Co-ops are also scaling up distribution-side assets to relieve capacity and congestion. In Texas, Guadalupe Valley Electric Cooperative plans to grow a residential battery program from roughly 2 MW to 50 MW over the next few years, describing the distributed approach in ERCOT as more cost-effective than building grid-scale storage. For readers tracking site-level implementation, see Woodstock battery storage for additional community context.

Municipal and joint-action agencies are pursuing similar strategies. A Virginia wholesale agency for municipal and cooperative utilities outlined plans for about 25 MW of distribution-connected batteries across five locations to charge during low-demand hours and discharge during peak periods. In Tennessee, a city utility operates 45 MW and 95 MWh today and plans to double that within a year, using storage largely to manage monthly demand charges that can represent a significant share of wholesale purchase costs; one new four-hour system will anchor a microgrid serving a mountainous area prone to outages. The sector's crisis-planning playbooks, including American grid COVID reflections, reinforced the value of modular assets for service continuity.
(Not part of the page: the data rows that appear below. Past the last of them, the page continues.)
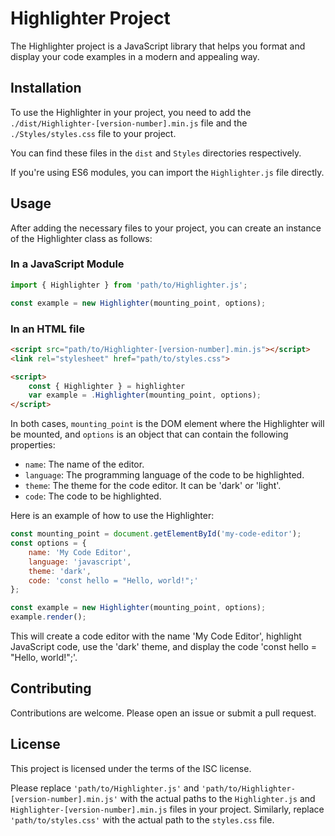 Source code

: # Highlighter Project

The Highlighter project is a JavaScript library that helps you format and display your code examples in a modern and appealing way.

## Installation

To use the Highlighter in your project, you need to add the `./dist/Highlighter-[version-number].min.js` file and the `./Styles/styles.css` file to your project.

You can find these files in the `dist` and `Styles` directories respectively.

If you're using ES6 modules, you can import the `Highlighter.js` file directly.

## Usage

After adding the necessary files to your project, you can create an instance of the Highlighter class as follows:

### In a JavaScript Module

```javascript
import { Highlighter } from 'path/to/Highlighter.js';

const example = new Highlighter(mounting_point, options);
```

### In an HTML file

```html
<script src="path/to/Highlighter-[version-number].min.js"></script>
<link rel="stylesheet" href="path/to/styles.css">

<script>
    const { Highlighter } = highlighter
    var example = .Highlighter(mounting_point, options);
</script>
```

In both cases, `mounting_point` is the DOM element where the Highlighter will be mounted, and `options` is an object that can contain the following properties:

- `name`: The name of the editor.
- `language`: The programming language of the code to be highlighted.
- `theme`: The theme for the code editor. It can be 'dark' or 'light'.
- `code`: The code to be highlighted.

Here is an example of how to use the Highlighter:

```javascript
const mounting_point = document.getElementById('my-code-editor');
const options = {
    name: 'My Code Editor',
    language: 'javascript',
    theme: 'dark',
    code: 'const hello = "Hello, world!";'
};

const example = new Highlighter(mounting_point, options);
example.render();
```

This will create a code editor with the name 'My Code Editor', highlight JavaScript code, use the 'dark' theme, and display the code 'const hello = "Hello, world!";'.

## Contributing

Contributions are welcome. Please open an issue or submit a pull request.

## License

This project is licensed under the terms of the ISC license.

Please replace `'path/to/Highlighter.js'` and `'path/to/Highlighter-[version-number].min.js'` with the actual paths to the `Highlighter.js` and `Highlighter-[version-number].min.js` files in your project. Similarly, replace `'path/to/styles.css'` with the actual path to the `styles.css` file.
Because not-for-profit utilities do not earn a regulated return on capital, many are cautious about ownership and program design. A recently approved Minnesota pilot envisions up to 200 MW of utility-owned, distribution-connected batteries by 2028, sparking debate over whether third-party aggregation of customer assets could deliver better risk allocation and value. The utility plans to continually evaluate costs and benefits and provide interim reporting through August 2028.

Storage, often paired with local generation, is also advancing in remote and islanded territories to reduce fuel burn and ride through transmission contingencies. In Alaska, one cooperative built a 46.5 MW, 93 MWh system in 2022 and secured financing in 2024 for an additional 45 MW, 180 MWh nearby; another Alaska utility lined up funding for two cold-hardened units totaling 92 MWh. In Hawaii, regulators cleared a 43 MW and 172 MWh solar-plus-storage project expected to cover nearly one-fifth of a cooperative's load and lower member bills over the long term. For pandemic-era operations takeaways, see US grid virus reponse and how contingency planning intersects with DER investments, including storage.

Larger public providers are also scaling capacity. One federal power entity targets about 1.5 GW of storage by 2029, beginning with a 200 MW and 800 MWh installation in Alabama. In Minnesota, a large cooperative that built the state's first megawatt-scale grid batteries in 2018 has since added a 2.5 MW, 10 MWh substation asset to avoid a transformer upgrade; the unit is registered as a capacity resource, enabling additional wholesale value through strategic dispatch.